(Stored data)
▶

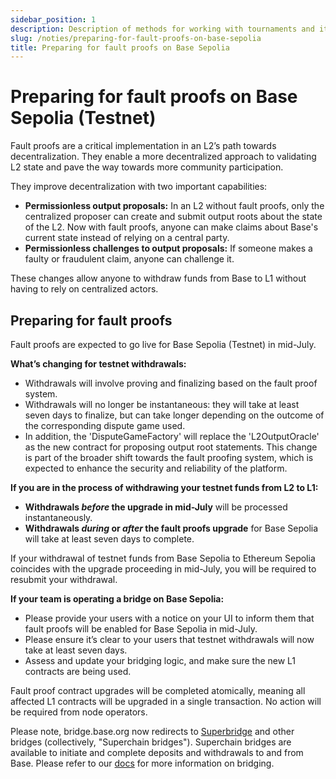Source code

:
 ```yaml
---
sidebar_position: 1
description: Description of methods for working with tournaments and its players
slug: /noties/preparing-for-fault-proofs-on-base-sepolia
title: Preparing for fault proofs on Base Sepolia
---
```


# Preparing for fault proofs on Base Sepolia (Testnet)

Fault proofs are a critical implementation in an L2’s path towards decentralization. They enable a more decentralized approach to validating L2 state and pave the way towards more community participation.

They improve decentralization with two important capabilities:

- **Permissionless output proposals:** In an L2 without fault proofs, only the centralized proposer can create and submit output roots about the state of the L2. Now with fault proofs, anyone can make claims about Base's current state instead of relying on a central party.
- **Permissionless challenges to output proposals:** If someone makes a faulty or fraudulent claim, anyone can challenge it.

These changes allow anyone to withdraw funds from Base to L1 without having to rely on centralized actors.

## Preparing for fault proofs

Fault proofs are expected to go live for Base Sepolia (Testnet) in mid-July.

**What’s changing for testnet withdrawals:**

- Withdrawals will involve proving and finalizing based on the fault proof system.
- Withdrawals will no longer be instantaneous: they will take at least seven days to finalize, but can take longer depending on the outcome of the corresponding dispute game used.
- In addition, the 'DisputeGameFactory' will replace the 'L2OutputOracle' as the new contract for proposing output root statements. This change is part of the broader shift towards the fault proofing system, which is expected to enhance the security and reliability of the platform.
   
**If you are in the process of withdrawing your testnet funds from L2 to L1:**

- **Withdrawals _before_ the upgrade in mid-July** will be processed instantaneously.
- **Withdrawals _during_ or _after_ the fault proofs upgrade** for Base Sepolia will take at least seven days to complete.

If your withdrawal of testnet funds from Base Sepolia to Ethereum Sepolia coincides with the upgrade proceeding in mid-July, you will be required to resubmit your withdrawal.

**If your team is operating a bridge on Base Sepolia:**

- Please provide your users with a notice on your UI to inform them that fault proofs will be enabled for Base Sepolia in mid-July.
- Please ensure it’s clear to your users that testnet withdrawals will now take at least seven days.
- Assess and update your bridging logic, and make sure the new L1 contracts are being used.

Fault proof contract upgrades will be completed atomically, meaning all affected L1 contracts will be upgraded in a single transaction. No action will be required from node operators.

Please note, bridge.base.org now redirects to [Superbridge](https://superbridge.app/base) and other bridges (collectively, "Superchain bridges"). Superchain bridges are available to initiate and complete deposits and withdrawals to and from Base. Please refer to our [docs](https://bridge.base.org/deposit) for more information on bridging.
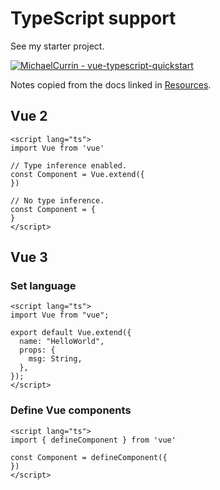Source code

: # TypeScript support

See my starter project.

[![MichaelCurrin - vue-typescript-quickstart](https://img.shields.io/static/v1?label=MichaelCurrin&message=vue-typescript-quickstart&color=5d15a1&logo=github)](https://github.com/MichaelCurrin/vue-typescript-quickstart)

Notes copied from the docs linked in [Resources](#resources).

## Vue 2

```vue
<script lang="ts">
import Vue from 'vue'

// Type inference enabled.
const Component = Vue.extend({
})

// No type inference.
const Component = {
}
</script>
```

## Vue 3

### Set language

```vue
<script lang="ts">
import Vue from "vue";

export default Vue.extend({
  name: "HelloWorld",
  props: {
    msg: String,
  },
});
</script>
```

### Define Vue components

```vue
<script lang="ts">
import { defineComponent } from 'vue'

const Component = defineComponent({
})
</script>
```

◀

## Directions
Go line by line through the data, copying each one that contains the word "used".

## Expected answer
- Withdrawals will no longer be instantaneous: they will take at least seven days to finalize, but can take longer depending on the outcome of the corresponding dispute game used.
- Assess and update your bridging logic, and make sure the new L1 contracts are being used.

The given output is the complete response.